Monday, December 27, 2010

an ode to CFS

Chronic Fatigue Syndrome (CFS) doesn't sound very serious and it's not life-threatening (unless you consider that some resort to suicide vs living any longer in the state CFS brings). It's not the same for everyone, and it can't be tested for. It's a condition diagnosed after everything else is ruled out. Most people don't understand it or they mock it or they flippantly say things like "tell me about it, I'm tired too." Hell, I don't fully understand it even though I've been living with it for 3 years now. I have fought the fact that I even have it (figuring it's GOT to be something else), until I started reading others' stories about it & realized I was indeed in THAT boat.

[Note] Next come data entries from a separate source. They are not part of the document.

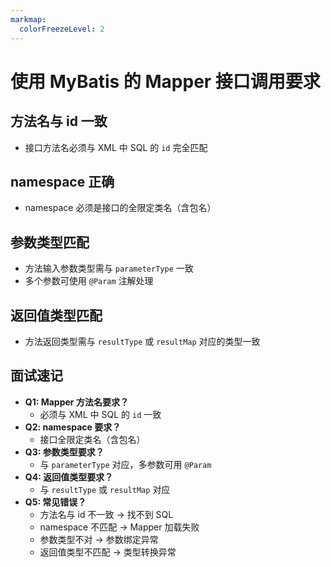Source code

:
 ```yaml
---
markmap:
  colorFreezeLevel: 2
---
```


# 使用 MyBatis 的 Mapper 接口调用要求

## 方法名与 id 一致

- 接口方法名必须与 XML 中 SQL 的 `id` 完全匹配

## namespace 正确

- namespace 必须是接口的全限定类名（含包名）

## 参数类型匹配

- 方法输入参数类型需与 `parameterType` 一致
- 多个参数可使用 `@Param` 注解处理

## 返回值类型匹配

- 方法返回类型需与 `resultType` 或 `resultMap` 对应的类型一致

## 面试速记

- **Q1: Mapper 方法名要求？**
  - 必须与 XML 中 SQL 的 `id` 一致
- **Q2: namespace 要求？**
  - 接口全限定类名（含包名）
- **Q3: 参数类型要求？**
  - 与 `parameterType` 对应，多参数可用 `@Param`
- **Q4: 返回值类型要求？**
  - 与 `resultType` 或 `resultMap` 对应
- **Q5: 常见错误？**
  - 方法名与 id 不一致 → 找不到 SQL
  - namespace 不匹配 → Mapper 加载失败
  - 参数类型不对 → 参数绑定异常
  - 返回值类型不匹配 → 类型转换异常
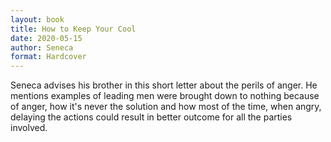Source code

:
 ```yaml
---
layout: book
title: How to Keep Your Cool
date: 2020-05-15
author: Seneca
format: Hardcover
---
```


Seneca advises his brother in this short letter about the perils of anger. He mentions examples of leading men were brought down to nothing because of anger, how it's never the solution and how most of the time, when angry, delaying the actions could result in better outcome for all the parties involved.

You look fine--there's no obvious signs of disease or distress or markings or red flags. It is a thief, dressed in black, moving stealthly, unnoticed by the outside world. Not only does it steal your physical energy, it steals your mind's energy, your motivation, your joy, your zest, your comfort, your rest. It's often misdiagnosed as depression for this reason, but any depression is a side-effect, not a cause. Some people can't get out of bed. I get out of bed most days around 4am, I go to work, I come home to the couch, I lie in the tub, I get back into bed around 8pm because I can't stand to be up any longer. And in between these auto-pilot movements & foggy thinking, I dream of so many things that I want to do, but with my gumption & motivation & zeal stolen, nothing but the basics get done.

There are days of energy, days of doing. But I've learned they are mirages; they don't last...sometimes not even for a whole day. I grab hold of these when I can, do things that have been wanting to get done, and sometimes let myself feel hopeful that I'm fixed. But invariably the hour comes...I don't know when it'll be. Sometimes it's 8am, sometimes not til 10am or just after noon, but it comes. The light disappears, the motivation vanishes, and I'm back on the couch maxed out, a fog of non-doing now filling up my head. This is the cycle CFS takes in my life--in my heart I want to go & do & be out & be seen & get heard & be happy, but my body/energy/head can't be bothered with such things. It just wants to be still, be quiet & hide. I don't sleep, mind you, it's not that kind of tired for me. I lie around, concious but unable. Like I'm trapped in a bubble filled with a haze--I can sorta see out, but I cannot get out.

I am hopeful I can break the cycle. I am hopeful I can bust through the fog & reclaim who I used to be. But it's hard when you slide back & forth; daring to hope is a vulnerable place to be, especially when disappointment is never too far behind. But I keep trying--new doctors & alternative practitioners, new treatments, new food plans, tactics, mindsets, books, therapies, theories, support & attempts. It's all I can do, here alone in this fog-filled bubble, on my couch of hope.



  1. As odd as it may seem, this is a very uplifting post. It's terrible that you have to suffer, heartbreaking in fact. But--you force yourself to see some light, and that is a truly wonderful thing. Don't let that go--don't give up that one part, as it is the most important part. Even talking about it here is important, so be glad that you are doing more than most would, and be proud of that.

    (At first I thought the post was going to be about chicken fried steak, which also would have been great.)

  2. Chicken fried steak would have been awesome! Thanks to the CFS--I can't eat CFS.